Welcome to the first post in LETSQL's tutorial series!
In this blog post, we take a detour from our usual theme of data pipelines to demonstrate how to create and publish a Python package with Poetry, using DataFusion as an example.
Harlequin is a TUI client for SQL databases known for its light-weight extensive support for SQL databases. It is a versatile tool for data exploration and analysis workflows. Harlequin provides an interactive SQL editor with features like autocomplete, syntax highlighting, and query history. It also has a results viewer that can display large result sets. However, Harlequin did not have a DataFusion adapter before. Thankfully, it was really easy to add one.
In this post, We'll demonstrate these concepts by building a Harlequin adapter for DataFusion. And, by way of doing so, we will also cover Poetry's essential features, project setup, and the steps to publish your package on PyPI.
To get the most out of this guide, you should have a basic understanding of virtual environments, Python packages and modules, and pip.
Our objectives are to:
By the end, you'll have practical experience with Poetry and an understanding of modern Python package management.
The code implemented in this post is available on GitHub and available in PyPI.
Harlequin is a SQL IDE that runs in the terminal. It provides a powerful and feature-rich alternative to traditional command-line database tools, making it versatile for data exploration and analysis workflows.
Some key things to know about Harlequin:
DataFusion is a fast, extensible query engine for building high-quality data-centric systems in Rust, using the Apache Arrow in-memory format.
DataFusion offers SQL and Dataframe APIs, excellent performance, built-in support for CSV, Parquet, JSON, and Avro, extensive customization, and a great community.
It ships with it its own CLI, more information can be found here.
Poetry is a modern, feature-rich tool that streamlines dependency management and packaging for Python projects, making development more deterministic and efficient.
From the documentation:
Poetry is a tool for dependency management and packaging in Python. It allows you to declare the libraries your project depends on, and it will manage (install/update) them for you.
Poetry offers a lockfile to ensure repeatable installs and can build your project for distribution.
A Harlequin adapter is a Python package that allows Harlequin to work with a database system.
An adapter is a Python package that declares an entry point in the harlequin.adapters group. That entry point should reference a subclass of the HarlequinAdapter abstract base class.
This allows Harlequin to discover installed adapters and instantiate a selected adapter at run-time
In addition to the HarlequinAdapter class, the package must also provide implementations for HarlequinConnection, and HarlequinCursor. A more detailed description can be found on this
guide.
The first step for developing a Harlequin adapter is to generate a new repo from the existing harlequin-adapter-template
GitHub templates are repositories that serve as starting points for new projects. They provide pre-configured files, structures, and settings that are copied to new repositories, allowing for quick project setup without the overhead of forking.

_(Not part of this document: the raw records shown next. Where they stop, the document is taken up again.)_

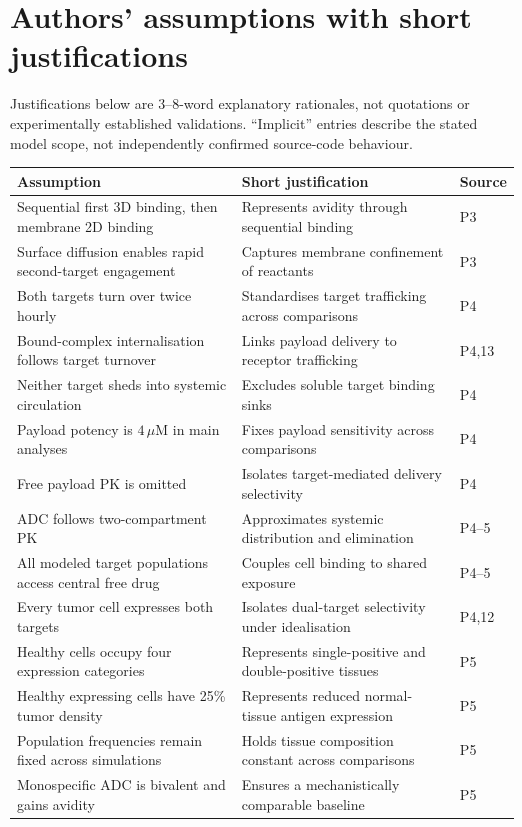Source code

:\documentclass[11pt,a4paper]{article}
\begin{document}
\section{Authors' assumptions with short justifications}
Justifications below are 3--8-word explanatory rationales, not quotations or experimentally established validations. ``Implicit'' entries describe the stated model scope, not independently confirmed source-code behaviour.
\begin{longtable}{p{.57\linewidth}p{.29\linewidth}p{.08\linewidth}}
\toprule Assumption & Short justification & Source\\\midrule\endhead
Sequential first 3D binding, then membrane 2D binding & Represents avidity through sequential binding & P3\\
Surface diffusion enables rapid second-target engagement & Captures membrane confinement of reactants & P3\\
Both targets turn over twice hourly & Standardises target trafficking across comparisons & P4\\
Bound-complex internalisation follows target turnover & Links payload delivery to receptor trafficking & P4,13\\
Neither target sheds into systemic circulation & Excludes soluble target binding sinks & P4\\
Payload potency is $4\,\mu$M in main analyses & Fixes payload sensitivity across comparisons & P4\\
Free payload PK is omitted & Isolates target-mediated delivery selectivity & P4\\
ADC follows two-compartment PK & Approximates systemic distribution and elimination & P4--5\\
All modeled target populations access central free drug & Couples cell binding to shared exposure & P4--5\\
Every tumor cell expresses both targets & Isolates dual-target selectivity under idealisation & P4,12\\
Healthy cells occupy four expression categories & Represents single-positive and double-positive tissues & P5\\
Healthy expressing cells have 25\% tumor density & Represents reduced normal-tissue antigen expression & P5\\
Population frequencies remain fixed across simulations & Holds tissue composition constant across comparisons & P5\\
Monospecific ADC is bivalent and gains avidity & Ensures a mechanistically comparable baseline & P5\\

\end{longtable}
\end{document}
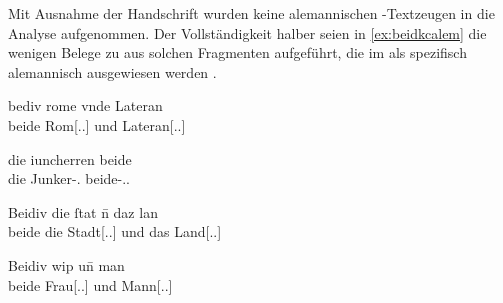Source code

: Mit Ausnahme der Handschrift \citet{kc:K} wurden keine alemannischen
\KC{}-Textzeugen in die Analyse aufgenommen. Der Vollständigkeit halber
seien in \cref{ex:beidkcalem} die wenigen Belege zu  aus solchen
Fragmenten aufgeführt, die im \citet{hsc} als spezifisch alemannisch
ausgewiesen werden \autocite[vgl.][4, 44, 54]{wolf:kckat}.

\begin{exe}
\ex \label{ex:beidkcalem}
	\begin{xlist}
	\ex \gll bediv rome vnde Lateran \\ %
		     beide Rom[\Acc.\Sg.\NeutI] und Lateran[\Acc.\Sg.\MascI] \\
		\begin{taggedline}{\parencites[\pno~2\vb, 17]{kc:a11}[vgl.][5953]{schroeder1895}}
		\trans {}
		\end{taggedline}

	\ex \gll die iuncherren beide \\ %
		     die Junker-\Nom.\Pl{} beide-\Nom.\Pl.\MascM{} \\
		\begin{taggedline}{\parencites[\pno~1\vb, 14]{kc:a14}[vgl.][1417]{schroeder1895}}
		\trans {}
		\end{taggedline}

	\ex \gll Beidiv die ſtat n̄ daz lan \\ %
		     beide die Stadt[\Acc.\Sg.\FemI] und das Land[\Acc.\Sg.\NeutI] \\
		\begin{taggedline}{\parencite[\pno~1\rb, 4]{kc:b1}}
		\trans {}
		\end{taggedline}

	\ex \gll Beidiv wip un̄ man \\ %
		     beide Frau[\Nom.\Sg.\NeutF] und Mann[\Nom.\Sg.\MascM] \\
		\begin{taggedline}{\parencites[\pno~2\rb, 29]{kc:b1}[vgl.][619]{schroeder1895}}
		\trans {}
		\end{taggedline}
\end{xlist}
\end{exe}
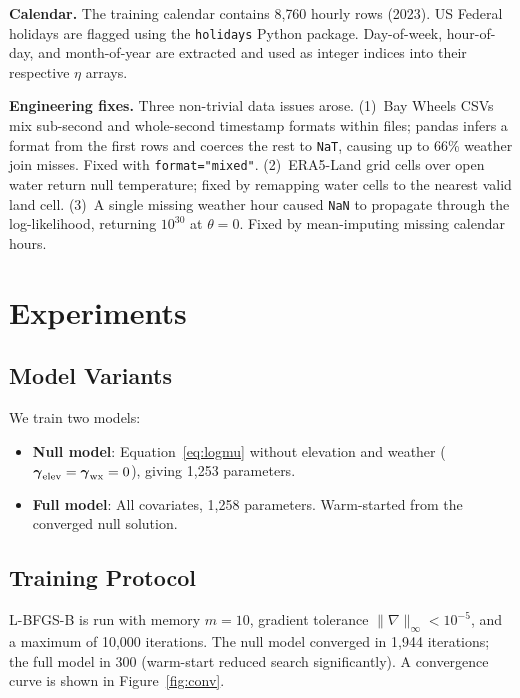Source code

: \documentclass[conference,10pt]{IEEEtran}
\begin{document}
\textbf{Calendar.}
The training calendar contains 8{,}760 hourly rows (2023).  US Federal
holidays are flagged using the \texttt{holidays} Python package.
Day-of-week, hour-of-day, and month-of-year are extracted and used as
integer indices into their respective $\eta$ arrays.

\textbf{Engineering fixes.}
Three non-trivial data issues arose.
(1)~Bay Wheels CSVs mix sub-second and whole-second timestamp formats
within files; pandas infers a format from the first rows and coerces
the rest to \texttt{NaT}, causing up to 66\% weather join misses.
Fixed with \texttt{format="mixed"}.
(2)~ERA5-Land grid cells over open water return null temperature;
fixed by remapping water cells to the nearest valid land cell.
(3)~A single missing weather hour caused \texttt{NaN} to propagate
through the log-likelihood, returning $10^{30}$ at $\theta=0$.
Fixed by mean-imputing missing calendar hours.

\section{Experiments}

\subsection{Model Variants}

We train two models:
\begin{itemize}
  \item \textbf{Null model}: Equation~\eqref{eq:logmu} without
    elevation and weather ($\boldsymbol{\gamma}_{\rm elev}=
    \boldsymbol{\gamma}_{\rm wx}=0$), giving 1{,}253 parameters.
  \item \textbf{Full model}: All covariates, 1{,}258 parameters.
    Warm-started from the converged null solution.
\end{itemize}

\subsection{Training Protocol}

L-BFGS-B is run with memory $m=10$, gradient tolerance
$\|\nabla\|_\infty<10^{-5}$, and a maximum of 10{,}000 iterations.
The null model converged in 1{,}944 iterations; the full model in 300
(warm-start reduced search significantly).  A convergence curve is
shown in Figure~\ref{fig:conv}.
\end{document}
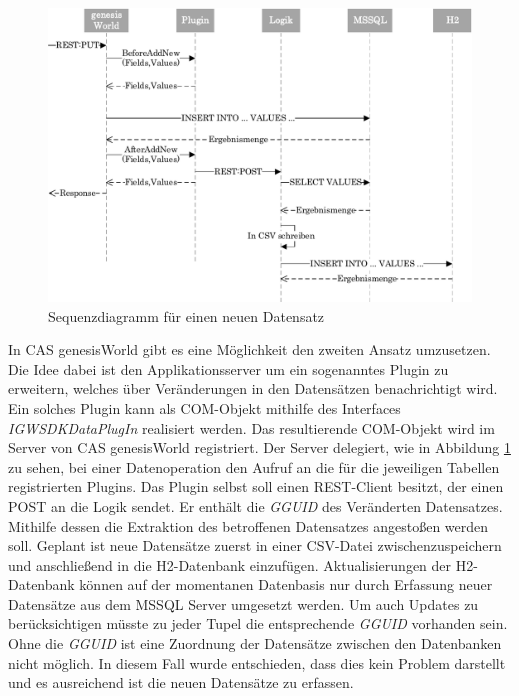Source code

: \begin{figure}[htbp]
\centering
  \includegraphics[width=1.0\textwidth, width=1.0\textwidth]{pics/sequenzdiagramm.pdf}
\caption{Sequenzdiagramm für einen neuen Datensatz}
\label{konzept_sequenz}
\end{figure}

In CAS genesisWorld gibt es eine Möglichkeit den zweiten Ansatz umzusetzen. Die Idee dabei ist den Applikationsserver um ein sogenanntes Plugin zu erweitern, welches über Veränderungen in den Datensätzen benachrichtigt wird. Ein solches Plugin kann als COM-Objekt mithilfe des Interfaces \textit{IGWSDKDataPlugIn} realisiert werden. Das resultierende COM-Objekt wird im Server von CAS genesisWorld registriert. Der Server delegiert, wie in Abbildung \ref{konzept_sequenz} zu sehen, bei einer Datenoperation den Aufruf an die für die jeweiligen Tabellen registrierten Plugins. Das Plugin selbst soll einen REST-Client besitzt, der einen POST an die Logik sendet. Er enthält die \textit{GGUID} des Veränderten Datensatzes. Mithilfe dessen die Extraktion des betroffenen Datensatzes angestoßen werden soll. Geplant ist neue Datensätze zuerst in einer CSV-Datei zwischenzuspeichern und anschließend in die H2-Datenbank einzufügen. Aktualisierungen der H2-Datenbank können auf der momentanen Datenbasis nur durch Erfassung neuer Datensätze aus dem MSSQL Server umgesetzt werden. Um auch Updates zu berücksichtigen müsste zu jeder Tupel die entsprechende \textit{GGUID} vorhanden sein. Ohne die \textit{GGUID} ist eine Zuordnung der Datensätze zwischen den Datenbanken nicht möglich. In diesem Fall wurde entschieden, dass dies kein Problem darstellt und es ausreichend ist die neuen Datensätze zu erfassen.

This feature streamlines the process of creating consistent, well-structured projects based on established patterns.
The harlequin-adapter-template comes with a poetry.lock file and a pyproject.toml file, in addition to some boilerplate code for defining the required classes.
Let's explore the essential files needed for package distribution before we get into the specifics of coding.
The pyproject.toml file is now the standard for configuring Python packages for publication and other tools. Introduced in PEP 518 and PEP 621, this TOML-formatted file consolidates multiple configuration files into one. It enhances dependency management by making it more robust and standardized.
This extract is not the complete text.